He pivoted, right leg sweeping in a half-moon arc, fist cocked for the strike. The old programming said: hit hard, break the mark, don’t stop until there’s nothing left to fight back. But he layered his own intentions on top, repeating the mantra Claire had drilled into him over the past months: Control, not Compel.
The punch landed. The dummy rocked on its base, and the orange sigil flashed, then fizzed as the sensor inside recorded the impact. Theron drew back, resisted the urge to follow through with a second strike. The runes along his forearm throbbed with feedback, a shot of pain that made the vision around the edges of his sight go fuzzy.

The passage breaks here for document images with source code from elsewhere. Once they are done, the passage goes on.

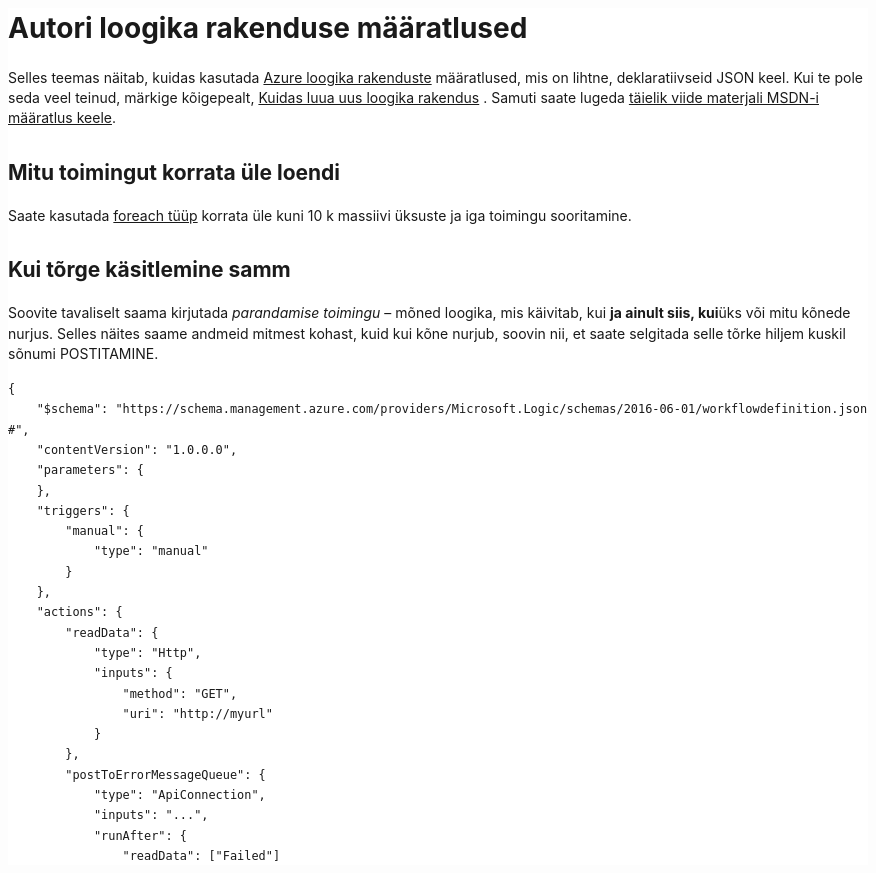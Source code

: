 <properties 
    pageTitle="Loogika rakenduse määratlused Autor | Microsoft Azure'i" 
    description="Saate teada, kuidas kirjutada JSON definitsiooni loogika rakendused" 
    authors="jeffhollan" 
    manager="erikre" 
    editor="" 
    services="logic-apps" 
    documentationCenter=""/>

<tags
    ms.service="logic-apps"
    ms.workload="integration"
    ms.tgt_pltfrm="na"
    ms.devlang="na"
    ms.topic="article"
    ms.date="07/25/2016"
    ms.author="jehollan"/>
    
# <a name="author-logic-app-definitions"></a>Autori loogika rakenduse määratlused
Selles teemas näitab, kuidas kasutada [Azure loogika rakenduste](app-service-logic-what-are-logic-apps.md) määratlused, mis on lihtne, deklaratiivseid JSON keel. Kui te pole seda veel teinud, märkige kõigepealt, [Kuidas luua uus loogika rakendus](app-service-logic-create-a-logic-app.md) . Samuti saate lugeda [täielik viide materjali MSDN-i määratlus keele](http://aka.ms/logicappsdocs).

## <a name="several-steps-that-repeat-over-a-list"></a>Mitu toimingut korrata üle loendi

Saate kasutada [foreach tüüp](app-service-logic-loops-and-scopes.md) korrata üle kuni 10 k massiivi üksuste ja iga toimingu sooritamine.

## <a name="a-failure-handling-step-if-something-goes-wrong"></a>Kui tõrge käsitlemine samm

Soovite tavaliselt saama kirjutada *parandamise toimingu* – mõned loogika, mis käivitab, kui **ja ainult siis, kui**üks või mitu kõnede nurjus. Selles näites saame andmeid mitmest kohast, kuid kui kõne nurjub, soovin nii, et saate selgitada selle tõrke hiljem kuskil sõnumi POSTITAMINE.  

```
{
    "$schema": "https://schema.management.azure.com/providers/Microsoft.Logic/schemas/2016-06-01/workflowdefinition.json#",
    "contentVersion": "1.0.0.0",
    "parameters": {
    },
    "triggers": {
        "manual": {
            "type": "manual"
        }
    },
    "actions": {
        "readData": {
            "type": "Http",
            "inputs": {
                "method": "GET",
                "uri": "http://myurl"
            }
        },
        "postToErrorMessageQueue": {
            "type": "ApiConnection",
            "inputs": "...",
            "runAfter": {
                "readData": ["Failed"]
```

He tried to breathe through it. The Brotherhood’s voice, thin and papery, whispered at the inside of his skull: “Not enough. Escalate.” He ignored it and stepped back. Archer called, “Again.”
Theron launched into the next motion: this time a left-right combination, then a twist of the hips to generate torque. The Hollow fire blazed in his arms, rising with each repetition. He could feel the urge to shift, to let the animal side take over, but he held it in check. Sweat prickled at his scalp; the inside of his mouth went dry as wood.

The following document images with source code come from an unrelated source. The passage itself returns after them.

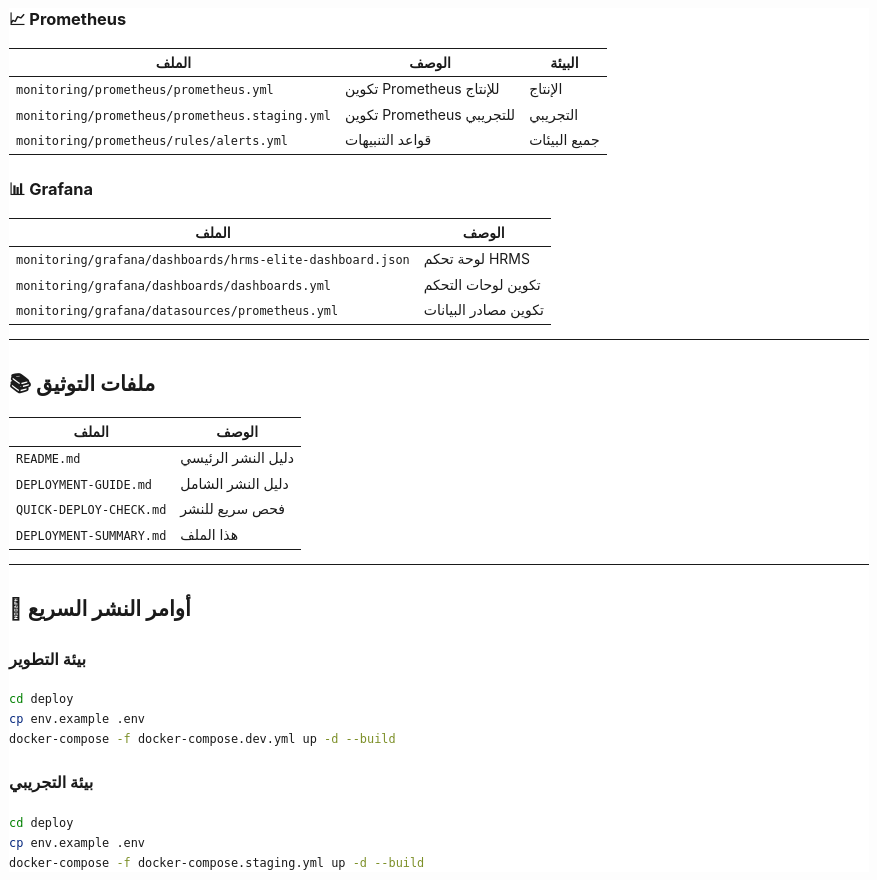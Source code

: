### 📈 Prometheus

| الملف | الوصف | البيئة |
|-------|--------|--------|
| `monitoring/prometheus/prometheus.yml` | تكوين Prometheus للإنتاج | الإنتاج |
| `monitoring/prometheus/prometheus.staging.yml` | تكوين Prometheus للتجريبي | التجريبي |
| `monitoring/prometheus/rules/alerts.yml` | قواعد التنبيهات | جميع البيئات |

### 📊 Grafana

| الملف | الوصف |
|-------|--------|
| `monitoring/grafana/dashboards/hrms-elite-dashboard.json` | لوحة تحكم HRMS |
| `monitoring/grafana/dashboards/dashboards.yml` | تكوين لوحات التحكم |
| `monitoring/grafana/datasources/prometheus.yml` | تكوين مصادر البيانات |

---

## 📚 ملفات التوثيق

| الملف | الوصف |
|-------|--------|
| `README.md` | دليل النشر الرئيسي |
| `DEPLOYMENT-GUIDE.md` | دليل النشر الشامل |
| `QUICK-DEPLOY-CHECK.md` | فحص سريع للنشر |
| `DEPLOYMENT-SUMMARY.md` | هذا الملف |

---

## 🚀 أوامر النشر السريع

### بيئة التطوير
```bash
cd deploy
cp env.example .env
docker-compose -f docker-compose.dev.yml up -d --build
```

### بيئة التجريبي
```bash
cd deploy
cp env.example .env
docker-compose -f docker-compose.staging.yml up -d --build
```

Riven watched, stone-faced. Claire’s grip tightened on her amulet, but she did not move.
By the third set, the voices in his head had gone from whisper to shout. They blared: OBEY. KILL. DESTROY. The sensory noise was unbearable, and he had to bite the inside of his cheek to keep from screaming. He pivoted, launched the next strike, and as the punch connected, something inside slipped.
It started at the base of his spine, a white-hot lance up through his neck. His eyes rolled, for a moment, then locked forward. He saw the world in doubled layers: one, the reality of the safehouse, the gym mat under his feet, the faces of Claire and Archer and Riven. Two, the cold, tiled horror of the Brotherhood’s training facility, every surface slick with blood or Hollow residue, the masked instructors barking commands.

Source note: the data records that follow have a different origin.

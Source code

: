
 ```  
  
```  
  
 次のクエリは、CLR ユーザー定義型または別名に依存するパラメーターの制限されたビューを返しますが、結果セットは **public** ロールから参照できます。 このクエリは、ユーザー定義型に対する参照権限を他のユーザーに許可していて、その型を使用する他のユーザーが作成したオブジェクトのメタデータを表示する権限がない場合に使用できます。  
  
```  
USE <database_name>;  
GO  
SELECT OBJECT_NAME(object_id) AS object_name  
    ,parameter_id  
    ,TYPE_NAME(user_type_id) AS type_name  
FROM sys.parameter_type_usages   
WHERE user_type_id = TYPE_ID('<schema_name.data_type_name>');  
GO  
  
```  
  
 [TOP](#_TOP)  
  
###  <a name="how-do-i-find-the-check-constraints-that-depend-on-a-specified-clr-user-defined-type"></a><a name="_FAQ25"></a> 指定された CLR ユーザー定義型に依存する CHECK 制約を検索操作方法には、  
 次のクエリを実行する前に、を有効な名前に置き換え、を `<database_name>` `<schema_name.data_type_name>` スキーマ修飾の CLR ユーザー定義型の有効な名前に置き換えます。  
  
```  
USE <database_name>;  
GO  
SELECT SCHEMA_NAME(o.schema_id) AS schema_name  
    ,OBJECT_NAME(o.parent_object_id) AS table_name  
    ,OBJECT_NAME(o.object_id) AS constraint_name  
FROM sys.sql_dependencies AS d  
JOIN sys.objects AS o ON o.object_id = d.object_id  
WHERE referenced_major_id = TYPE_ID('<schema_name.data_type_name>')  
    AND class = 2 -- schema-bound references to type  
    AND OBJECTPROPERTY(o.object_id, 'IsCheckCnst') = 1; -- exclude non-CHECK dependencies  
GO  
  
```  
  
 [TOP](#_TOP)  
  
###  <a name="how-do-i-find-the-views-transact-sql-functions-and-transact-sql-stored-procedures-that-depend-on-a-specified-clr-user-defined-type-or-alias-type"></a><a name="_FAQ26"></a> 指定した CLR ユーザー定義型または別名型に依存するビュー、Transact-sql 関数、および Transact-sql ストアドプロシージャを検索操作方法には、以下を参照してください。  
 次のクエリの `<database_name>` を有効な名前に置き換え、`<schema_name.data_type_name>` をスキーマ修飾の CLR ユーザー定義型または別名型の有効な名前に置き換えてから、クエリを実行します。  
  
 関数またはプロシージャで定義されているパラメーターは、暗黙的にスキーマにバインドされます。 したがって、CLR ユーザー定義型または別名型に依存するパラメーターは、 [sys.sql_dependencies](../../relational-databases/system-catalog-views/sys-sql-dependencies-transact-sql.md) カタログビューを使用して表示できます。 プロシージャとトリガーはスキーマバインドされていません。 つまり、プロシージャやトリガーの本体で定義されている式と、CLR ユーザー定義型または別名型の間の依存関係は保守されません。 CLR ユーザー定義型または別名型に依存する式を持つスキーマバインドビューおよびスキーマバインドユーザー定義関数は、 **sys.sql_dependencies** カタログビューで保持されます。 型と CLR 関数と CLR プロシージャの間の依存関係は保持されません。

The line between the two worlds collapsed. The Brotherhood side won.
He jerked upright, posture ramrod straight, and for a split second his eyes registered nothing human. He could feel the compulsion seize his muscles, hijack his breath. He flexed his fists, and the runes along his arms lit up, copper-bright, racing from his shoulder to his knuckles.
He heard Archer shout, “Hold position!” but the body did not listen. The programming had a new prime directive: eliminate threat. Every muscle tensed, ready to explode. “Theron!” Claire yelled his name, but the voice did not reach him.
He lunged for the nearest moving object, which happened to be dummy number five, but the momentum carried him through the line. He hit the wall, bounced, and for a terrifying second he thought he’d lost all control. Claire was moving now, fast, arm outstretched with the amulet. She said something, a word of power or maybe just a curse, but the heat in his head was too much and he couldn’t make it out.
The Hollow fire finally breached. It flared up the length of his spine, out through his arms, and arced in wild, whip-crack lashes. The energy hit the wall and splattered, leaving a smear of orange on the wards, which fizzed and spat in protest.
A burst of embers fanned outward, filling the air with the charred sweetness of cooked blood and the more chemical note of ozone. The power crackled over his skin, lighting him up from inside. He saw Archer duck, shoulder Claire out of the worst of the blast, then charge him full-body, the old soldier’s instincts faster than the programming in Theron’s bones.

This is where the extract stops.